TASK GOAL: In the entries below, which lines run from the one containing "I need to spend" to the one containing "### Sound Meter"? Copy exactly those lines, ends included, and no others.

── DATA RECORDS

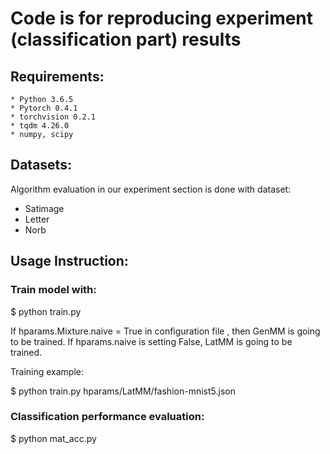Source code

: Code is for reproducing experiment (classification part) results
===============================================================

## Requirements:
    * Python 3.6.5
    * Pytorch 0.4.1
    * torchvision 0.2.1
    * tqdm 4.26.0
    * numpy, scipy

## Datasets:
Algorithm evaluation in our experiment section is done with dataset:
   
* Satimage
* Letter
* Norb
    

## Usage Instruction:

### Train model with:


$ python train.py <hparams> 

 
If hparams.Mixture.naive = True in configuration file <hparams>, then GenMM is going to be trained. If hparams.naive is setting False, LatMM is going to be trained.
    
Training example:

$ python train.py hparams/LatMM/fashion-mnist5.json


### Classification performance evaluation:

$ python mat_acc.py <hparams>

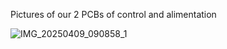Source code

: Pictures of our 2 PCBs of control and alimentation

![IMG_20250409_090858_1](https://github.com/user-attachments/assets/99baf009-8755-47c7-a4c7-9d68d3c3975a)
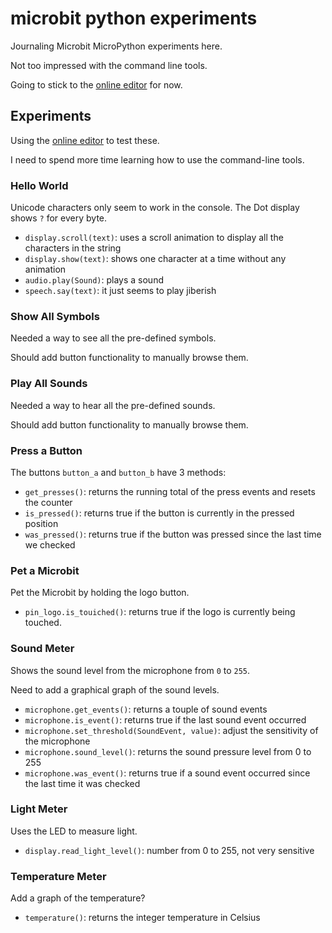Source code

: # microbit python experiments

Journaling Microbit MicroPython experiments here.

Not too impressed with the command line tools.

Going to stick to the [online editor](https://python.microbit.org/v/3) for now.

## Experiments

Using the [online editor](https://python.microbit.org/v/3) to test these.

I need to spend more time learning how to use the command-line tools.

### Hello World

Unicode characters only seem to work in the console.
The Dot display shows `?` for every byte.

- `display.scroll(text)`: uses a scroll animation to display all the characters in the string
- `display.show(text)`: shows one character at a time without any animation
- `audio.play(Sound)`: plays a sound
- `speech.say(text)`: it just seems to play jiberish

### Show All Symbols

Needed a way to see all the pre-defined symbols.

Should add button functionality to manually browse them.

### Play All Sounds

Needed a way to hear all the pre-defined sounds.

Should add button functionality to manually browse them.

### Press a Button

The buttons `button_a` and `button_b` have 3 methods:

- `get_presses()`: returns the running total of the press events and resets the counter
- `is_pressed()`: returns true if the button is currently in the pressed position
- `was_pressed()`: returns true if the button was pressed since the last time we checked

### Pet a Microbit

Pet the Microbit by holding the logo button.

- `pin_logo.is_touiched()`: returns true if the logo is currently being touched.

### Sound Meter

Shows the sound level from the microphone from `0` to `255`.

Need to add a graphical graph of the sound levels.

- `microphone.get_events()`: returns a touple of sound events
- `microphone.is_event()`: returns true if the last sound event occurred
- `microphone.set_threshold(SoundEvent, value)`: adjust the sensitivity of the microphone
- `microphone.sound_level()`: returns the sound pressure level from 0 to 255
- `microphone.was_event()`: returns true if a sound event occurred since the last time it was checked

### Light Meter

Uses the LED to measure light.

- `display.read_light_level()`: number from 0 to 255, not very sensitive

### Temperature Meter

Add a graph of the temperature?

- `temperature()`: returns the integer temperature in Celsius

────

OUTPUT FOR THIS EXERCISE:
I need to spend more time learning how to use the command-line tools.

### Hello World

Unicode characters only seem to work in the console.
The Dot display shows `?` for every byte.

- `display.scroll(text)`: uses a scroll animation to display all the characters in the string
- `display.show(text)`: shows one character at a time without any animation
- `audio.play(Sound)`: plays a sound
- `speech.say(text)`: it just seems to play jiberish

### Show All Symbols

Needed a way to see all the pre-defined symbols.

Should add button functionality to manually browse them.

### Play All Sounds

Needed a way to hear all the pre-defined sounds.

Should add button functionality to manually browse them.

### Press a Button

The buttons `button_a` and `button_b` have 3 methods:

- `get_presses()`: returns the running total of the press events and resets the counter
- `is_pressed()`: returns true if the button is currently in the pressed position
- `was_pressed()`: returns true if the button was pressed since the last time we checked

### Pet a Microbit

Pet the Microbit by holding the logo button.

- `pin_logo.is_touiched()`: returns true if the logo is currently being touched.

### Sound Meter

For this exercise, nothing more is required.